The Library of Congress has announced the latest batch of 25 recordings that are joining the National Recording Registry. There are many notable songs among the lineup, including “Like a Virgin,” "All I Want For Christmas Is You," "Stairway To Heaven," and “Sweet Dreams (Are Made of This)." Carl Sagan's reading of his book, Pale Blue Dot, is also being inducted. But there's one particular composition that's making its own slice of history, as Koji Kondo's Super Mario Bros. theme becomes the first piece of video game music to enter the registry.
The Mario overworld music, which is officially titled "Ground Theme," is "perhaps the most recognizable video game theme in history," according to the Library of Congress. It's hard to argue with that. Kondo (pictured above left) took inspiration from Latin music to create magic on the Nintendo Entertainment System's five-channel sound chip for the original 1985 game.

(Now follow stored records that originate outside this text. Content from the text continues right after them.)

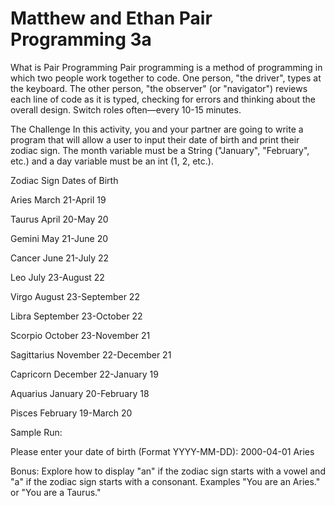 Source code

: # Matthew and Ethan Pair Programming 3a

What is Pair Programming
Pair programming is a method of programming in which two people work together to code. One person, "the driver", types at the keyboard. The other person, "the observer" (or "navigator") reviews each line of code as it is typed, checking for errors and thinking about the overall design. Switch roles often—every 10-15 minutes.

The Challenge
In this activity, you and your partner are going to write a program that will allow a user to input their date of birth and print their zodiac sign. The month variable must be a String ("January", "February", etc.) and a day variable must be an int (1, 2, etc.). 

Zodiac Sign	Dates of Birth

Aries	March 21-April 19

Taurus	April 20-May 20

Gemini	May 21-June 20

Cancer	June 21-July 22

Leo	July 23-August 22

Virgo	August 23-September 22

Libra	September 23-October 22

Scorpio	October 23-November 21

Sagittarius	November 22-December 21

Capricorn	December 22-January 19

Aquarius	January 20-February 18

Pisces	February 19-March 20

Sample Run:

Please enter your date of birth (Format YYYY-MM-DD):
2000-04-01
Aries


Bonus: Explore how to display "an" if the zodiac sign starts with a vowel and "a" if the zodiac sign starts with a consonant.  Examples "You are an Aries." or "You are a Taurus."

A video game theme song, probably the most recognizable in history, is also a first for the #NatRecRegistry. The Super Mario Bros. theme by Koji Kondo helped establish the game's legendary status & proved that the Nintendo sound chip was capable of vast musical complexity. pic.twitter.com/RHPaXV1WLs— Library of Congress (@librarycongress) April 12, 2023
“The amount of data that we could use for music and sound effects was extremely small, so I really had to be very innovative and make full use of the musical and programming ingenuity that we had at the time,” Kondo told the Library of Congress. “I used all sorts of genres that matched what was happening on screen. We had jingles to encourage players to try again after getting a ‘game over,’ fanfares to congratulate them for reaching goals and pieces that sped up when the time remaining grew short."
Kondo, who said it was an honor to have his work placed in the National Recording Registry, is still working for Nintendo. Most recently, you may have heard his work in The Super Mario Bros. Movie.
The Library of Congress houses millions of books, recordings, photos, newspapers, maps and manuscripts. For several years, it also attempted to archive every single tweet. So, you may find it comforting to know that the legendary Mario theme is now immortalized alongside a slapdash post about what you had for breakfast in 2011.
Update 4/13 9:50AM ET: A previous version of this story indicated that Kondo also took inspiration from Japanese jazz fusion band T-Square when creating the Mario theme. This was not the case.